Each line below must be written out exactly as shown.

Saved entries
------------------------
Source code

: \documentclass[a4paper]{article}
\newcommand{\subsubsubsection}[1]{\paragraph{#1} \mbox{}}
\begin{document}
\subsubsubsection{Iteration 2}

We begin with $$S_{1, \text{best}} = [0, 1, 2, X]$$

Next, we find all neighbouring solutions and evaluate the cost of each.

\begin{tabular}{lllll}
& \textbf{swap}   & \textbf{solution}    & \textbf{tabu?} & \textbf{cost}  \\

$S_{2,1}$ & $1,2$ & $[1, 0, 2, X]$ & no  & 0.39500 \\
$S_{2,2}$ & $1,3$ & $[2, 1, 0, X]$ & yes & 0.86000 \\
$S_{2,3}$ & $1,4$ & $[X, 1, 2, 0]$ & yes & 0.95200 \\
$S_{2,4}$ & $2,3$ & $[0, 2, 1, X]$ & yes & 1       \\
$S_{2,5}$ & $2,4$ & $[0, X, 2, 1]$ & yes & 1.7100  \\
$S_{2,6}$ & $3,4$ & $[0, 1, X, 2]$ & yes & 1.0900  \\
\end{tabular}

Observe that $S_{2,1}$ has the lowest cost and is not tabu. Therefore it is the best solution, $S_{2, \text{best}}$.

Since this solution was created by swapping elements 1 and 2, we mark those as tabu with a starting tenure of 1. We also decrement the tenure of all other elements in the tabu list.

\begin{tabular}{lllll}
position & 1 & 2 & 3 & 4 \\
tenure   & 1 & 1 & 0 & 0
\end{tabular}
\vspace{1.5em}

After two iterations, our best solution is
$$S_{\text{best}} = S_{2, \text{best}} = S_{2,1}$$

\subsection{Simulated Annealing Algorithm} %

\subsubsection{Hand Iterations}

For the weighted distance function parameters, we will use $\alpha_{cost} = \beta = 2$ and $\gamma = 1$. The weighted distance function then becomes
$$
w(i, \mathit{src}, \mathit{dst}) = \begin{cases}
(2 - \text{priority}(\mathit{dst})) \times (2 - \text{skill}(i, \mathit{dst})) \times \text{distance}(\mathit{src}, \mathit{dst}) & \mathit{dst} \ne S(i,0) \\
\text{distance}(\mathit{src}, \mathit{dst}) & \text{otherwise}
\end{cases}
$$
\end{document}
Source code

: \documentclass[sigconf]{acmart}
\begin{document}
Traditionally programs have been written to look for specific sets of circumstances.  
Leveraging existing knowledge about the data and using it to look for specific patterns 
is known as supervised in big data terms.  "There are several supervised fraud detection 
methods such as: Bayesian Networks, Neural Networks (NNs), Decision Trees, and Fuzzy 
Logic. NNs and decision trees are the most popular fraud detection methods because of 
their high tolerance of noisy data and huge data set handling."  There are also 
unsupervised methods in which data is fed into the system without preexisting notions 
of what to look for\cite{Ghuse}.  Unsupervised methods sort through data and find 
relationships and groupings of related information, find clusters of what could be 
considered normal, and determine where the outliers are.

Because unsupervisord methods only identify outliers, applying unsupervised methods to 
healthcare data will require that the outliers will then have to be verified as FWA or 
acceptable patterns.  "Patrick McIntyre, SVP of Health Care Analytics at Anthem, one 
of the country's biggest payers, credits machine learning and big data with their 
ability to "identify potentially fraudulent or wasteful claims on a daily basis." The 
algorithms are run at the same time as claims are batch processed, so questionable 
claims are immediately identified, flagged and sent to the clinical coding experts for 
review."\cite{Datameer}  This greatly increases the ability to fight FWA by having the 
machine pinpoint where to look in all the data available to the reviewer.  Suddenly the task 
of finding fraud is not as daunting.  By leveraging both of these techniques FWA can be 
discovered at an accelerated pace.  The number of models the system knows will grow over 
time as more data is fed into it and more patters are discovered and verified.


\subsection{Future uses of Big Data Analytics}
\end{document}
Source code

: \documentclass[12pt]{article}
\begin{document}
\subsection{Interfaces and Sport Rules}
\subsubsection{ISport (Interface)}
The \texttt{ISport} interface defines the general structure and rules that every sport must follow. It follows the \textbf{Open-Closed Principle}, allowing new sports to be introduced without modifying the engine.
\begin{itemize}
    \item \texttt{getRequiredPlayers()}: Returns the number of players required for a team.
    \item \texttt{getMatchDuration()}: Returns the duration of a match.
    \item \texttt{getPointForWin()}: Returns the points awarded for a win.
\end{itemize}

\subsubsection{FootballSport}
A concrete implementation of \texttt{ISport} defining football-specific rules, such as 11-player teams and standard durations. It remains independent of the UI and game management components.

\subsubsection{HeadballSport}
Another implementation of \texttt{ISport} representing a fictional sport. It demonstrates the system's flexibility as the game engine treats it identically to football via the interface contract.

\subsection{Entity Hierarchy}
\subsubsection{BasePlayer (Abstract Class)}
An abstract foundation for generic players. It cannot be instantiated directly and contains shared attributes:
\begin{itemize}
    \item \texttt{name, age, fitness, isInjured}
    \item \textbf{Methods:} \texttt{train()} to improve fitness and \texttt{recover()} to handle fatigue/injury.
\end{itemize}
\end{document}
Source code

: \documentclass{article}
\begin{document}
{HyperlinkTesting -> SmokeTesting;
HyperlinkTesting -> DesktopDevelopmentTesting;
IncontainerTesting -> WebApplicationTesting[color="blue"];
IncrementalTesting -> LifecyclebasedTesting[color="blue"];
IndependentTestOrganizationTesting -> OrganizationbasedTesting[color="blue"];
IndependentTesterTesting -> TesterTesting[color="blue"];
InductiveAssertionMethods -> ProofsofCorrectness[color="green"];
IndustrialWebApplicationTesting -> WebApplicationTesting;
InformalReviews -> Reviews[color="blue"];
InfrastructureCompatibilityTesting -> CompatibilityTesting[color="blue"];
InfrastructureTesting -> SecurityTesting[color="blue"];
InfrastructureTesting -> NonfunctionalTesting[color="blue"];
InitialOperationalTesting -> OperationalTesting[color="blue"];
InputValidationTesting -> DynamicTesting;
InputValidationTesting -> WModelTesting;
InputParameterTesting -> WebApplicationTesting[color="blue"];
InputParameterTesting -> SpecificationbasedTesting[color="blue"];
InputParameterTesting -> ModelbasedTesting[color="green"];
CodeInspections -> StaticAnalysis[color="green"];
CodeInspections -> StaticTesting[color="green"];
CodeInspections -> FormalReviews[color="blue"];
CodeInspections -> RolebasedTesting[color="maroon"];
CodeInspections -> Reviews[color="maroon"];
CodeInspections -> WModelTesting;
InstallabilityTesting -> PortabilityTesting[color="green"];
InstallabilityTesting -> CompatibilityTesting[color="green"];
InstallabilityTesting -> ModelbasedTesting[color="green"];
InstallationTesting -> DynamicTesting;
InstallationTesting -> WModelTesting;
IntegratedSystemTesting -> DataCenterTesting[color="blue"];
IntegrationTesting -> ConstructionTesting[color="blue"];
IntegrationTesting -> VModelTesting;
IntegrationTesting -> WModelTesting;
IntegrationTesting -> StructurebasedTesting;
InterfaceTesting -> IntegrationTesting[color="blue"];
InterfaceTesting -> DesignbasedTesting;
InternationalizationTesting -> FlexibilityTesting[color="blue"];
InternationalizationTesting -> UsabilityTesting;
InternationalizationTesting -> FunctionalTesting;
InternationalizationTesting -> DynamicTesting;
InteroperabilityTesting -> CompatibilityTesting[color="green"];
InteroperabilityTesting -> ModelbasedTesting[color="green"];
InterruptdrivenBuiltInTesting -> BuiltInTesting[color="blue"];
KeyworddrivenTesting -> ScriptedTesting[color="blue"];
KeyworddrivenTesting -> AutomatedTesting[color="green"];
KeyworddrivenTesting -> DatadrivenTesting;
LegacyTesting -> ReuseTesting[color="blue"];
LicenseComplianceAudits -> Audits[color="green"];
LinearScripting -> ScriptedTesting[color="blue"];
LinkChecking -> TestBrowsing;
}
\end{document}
------------------------
## OUTPUT FOR THIS TASK
Source code

: \documentclass[a4paper]{article}
\newcommand{\subsubsubsection}[1]{\paragraph{#1} \mbox{}}
\begin{document}
\subsubsubsection{Iteration 2}

We begin with $$S_{1, \text{best}} = [0, 1, 2, X]$$

Next, we find all neighbouring solutions and evaluate the cost of each.

\begin{tabular}{lllll}
& \textbf{swap}   & \textbf{solution}    & \textbf{tabu?} & \textbf{cost}  \\

$S_{2,1}$ & $1,2$ & $[1, 0, 2, X]$ & no  & 0.39500 \\
$S_{2,2}$ & $1,3$ & $[2, 1, 0, X]$ & yes & 0.86000 \\
$S_{2,3}$ & $1,4$ & $[X, 1, 2, 0]$ & yes & 0.95200 \\
$S_{2,4}$ & $2,3$ & $[0, 2, 1, X]$ & yes & 1       \\
$S_{2,5}$ & $2,4$ & $[0, X, 2, 1]$ & yes & 1.7100  \\
$S_{2,6}$ & $3,4$ & $[0, 1, X, 2]$ & yes & 1.0900  \\
\end{tabular}

Observe that $S_{2,1}$ has the lowest cost and is not tabu. Therefore it is the best solution, $S_{2, \text{best}}$.

Since this solution was created by swapping elements 1 and 2, we mark those as tabu with a starting tenure of 1. We also decrement the tenure of all other elements in the tabu list.

\begin{tabular}{lllll}
position & 1 & 2 & 3 & 4 \\
tenure   & 1 & 1 & 0 & 0
\end{tabular}
\vspace{1.5em}

After two iterations, our best solution is
$$S_{\text{best}} = S_{2, \text{best}} = S_{2,1}$$

\subsection{Simulated Annealing Algorithm} %

\subsubsection{Hand Iterations}

For the weighted distance function parameters, we will use $\alpha_{cost} = \beta = 2$ and $\gamma = 1$. The weighted distance function then becomes
$$
w(i, \mathit{src}, \mathit{dst}) = \begin{cases}
(2 - \text{priority}(\mathit{dst})) \times (2 - \text{skill}(i, \mathit{dst})) \times \text{distance}(\mathit{src}, \mathit{dst}) & \mathit{dst} \ne S(i,0) \\
\text{distance}(\mathit{src}, \mathit{dst}) & \text{otherwise}
\end{cases}
$$
\end{document}
Source code

: \documentclass[sigconf]{acmart}
\begin{document}
Traditionally programs have been written to look for specific sets of circumstances.  
Leveraging existing knowledge about the data and using it to look for specific patterns 
is known as supervised in big data terms.  "There are several supervised fraud detection 
methods such as: Bayesian Networks, Neural Networks (NNs), Decision Trees, and Fuzzy 
Logic. NNs and decision trees are the most popular fraud detection methods because of 
their high tolerance of noisy data and huge data set handling."  There are also 
unsupervised methods in which data is fed into the system without preexisting notions 
of what to look for\cite{Ghuse}.  Unsupervised methods sort through data and find 
relationships and groupings of related information, find clusters of what could be 
considered normal, and determine where the outliers are.

Because unsupervisord methods only identify outliers, applying unsupervised methods to 
healthcare data will require that the outliers will then have to be verified as FWA or 
acceptable patterns.  "Patrick McIntyre, SVP of Health Care Analytics at Anthem, one 
of the country's biggest payers, credits machine learning and big data with their 
ability to "identify potentially fraudulent or wasteful claims on a daily basis." The 
algorithms are run at the same time as claims are batch processed, so questionable 
claims are immediately identified, flagged and sent to the clinical coding experts for 
review."\cite{Datameer}  This greatly increases the ability to fight FWA by having the 
machine pinpoint where to look in all the data available to the reviewer.  Suddenly the task 
of finding fraud is not as daunting.  By leveraging both of these techniques FWA can be 
discovered at an accelerated pace.  The number of models the system knows will grow over 
time as more data is fed into it and more patters are discovered and verified.


\subsection{Future uses of Big Data Analytics}
\end{document}
Source code

: \documentclass[12pt]{article}
\begin{document}
\subsection{Interfaces and Sport Rules}
\subsubsection{ISport (Interface)}
The \texttt{ISport} interface defines the general structure and rules that every sport must follow. It follows the \textbf{Open-Closed Principle}, allowing new sports to be introduced without modifying the engine.
\begin{itemize}
    \item \texttt{getRequiredPlayers()}: Returns the number of players required for a team.
    \item \texttt{getMatchDuration()}: Returns the duration of a match.
    \item \texttt{getPointForWin()}: Returns the points awarded for a win.
\end{itemize}

\subsubsection{FootballSport}
A concrete implementation of \texttt{ISport} defining football-specific rules, such as 11-player teams and standard durations. It remains independent of the UI and game management components.

\subsubsection{HeadballSport}
Another implementation of \texttt{ISport} representing a fictional sport. It demonstrates the system's flexibility as the game engine treats it identically to football via the interface contract.

\subsection{Entity Hierarchy}
\subsubsection{BasePlayer (Abstract Class)}
An abstract foundation for generic players. It cannot be instantiated directly and contains shared attributes:
\begin{itemize}
    \item \texttt{name, age, fitness, isInjured}
    \item \textbf{Methods:} \texttt{train()} to improve fitness and \texttt{recover()} to handle fatigue/injury.
\end{itemize}
\end{document}
Source code

: \documentclass{article}
\begin{document}
{HyperlinkTesting -> SmokeTesting;
HyperlinkTesting -> DesktopDevelopmentTesting;
IncontainerTesting -> WebApplicationTesting[color="blue"];
IncrementalTesting -> LifecyclebasedTesting[color="blue"];
IndependentTestOrganizationTesting -> OrganizationbasedTesting[color="blue"];
IndependentTesterTesting -> TesterTesting[color="blue"];
InductiveAssertionMethods -> ProofsofCorrectness[color="green"];
IndustrialWebApplicationTesting -> WebApplicationTesting;
InformalReviews -> Reviews[color="blue"];
InfrastructureCompatibilityTesting -> CompatibilityTesting[color="blue"];
InfrastructureTesting -> SecurityTesting[color="blue"];
InfrastructureTesting -> NonfunctionalTesting[color="blue"];
InitialOperationalTesting -> OperationalTesting[color="blue"];
InputValidationTesting -> DynamicTesting;
InputValidationTesting -> WModelTesting;
InputParameterTesting -> WebApplicationTesting[color="blue"];
InputParameterTesting -> SpecificationbasedTesting[color="blue"];
InputParameterTesting -> ModelbasedTesting[color="green"];
CodeInspections -> StaticAnalysis[color="green"];
CodeInspections -> StaticTesting[color="green"];
CodeInspections -> FormalReviews[color="blue"];
CodeInspections -> RolebasedTesting[color="maroon"];
CodeInspections -> Reviews[color="maroon"];
CodeInspections -> WModelTesting;
InstallabilityTesting -> PortabilityTesting[color="green"];
InstallabilityTesting -> CompatibilityTesting[color="green"];
InstallabilityTesting -> ModelbasedTesting[color="green"];
InstallationTesting -> DynamicTesting;
InstallationTesting -> WModelTesting;
IntegratedSystemTesting -> DataCenterTesting[color="blue"];
IntegrationTesting -> ConstructionTesting[color="blue"];
IntegrationTesting -> VModelTesting;
IntegrationTesting -> WModelTesting;
IntegrationTesting -> StructurebasedTesting;
InterfaceTesting -> IntegrationTesting[color="blue"];
InterfaceTesting -> DesignbasedTesting;
InternationalizationTesting -> FlexibilityTesting[color="blue"];
InternationalizationTesting -> UsabilityTesting;
InternationalizationTesting -> FunctionalTesting;
InternationalizationTesting -> DynamicTesting;
InteroperabilityTesting -> CompatibilityTesting[color="green"];
InteroperabilityTesting -> ModelbasedTesting[color="green"];
InterruptdrivenBuiltInTesting -> BuiltInTesting[color="blue"];
KeyworddrivenTesting -> ScriptedTesting[color="blue"];
KeyworddrivenTesting -> AutomatedTesting[color="green"];
KeyworddrivenTesting -> DatadrivenTesting;
LegacyTesting -> ReuseTesting[color="blue"];
LicenseComplianceAudits -> Audits[color="green"];
LinearScripting -> ScriptedTesting[color="blue"];
LinkChecking -> TestBrowsing;
}
\end{document}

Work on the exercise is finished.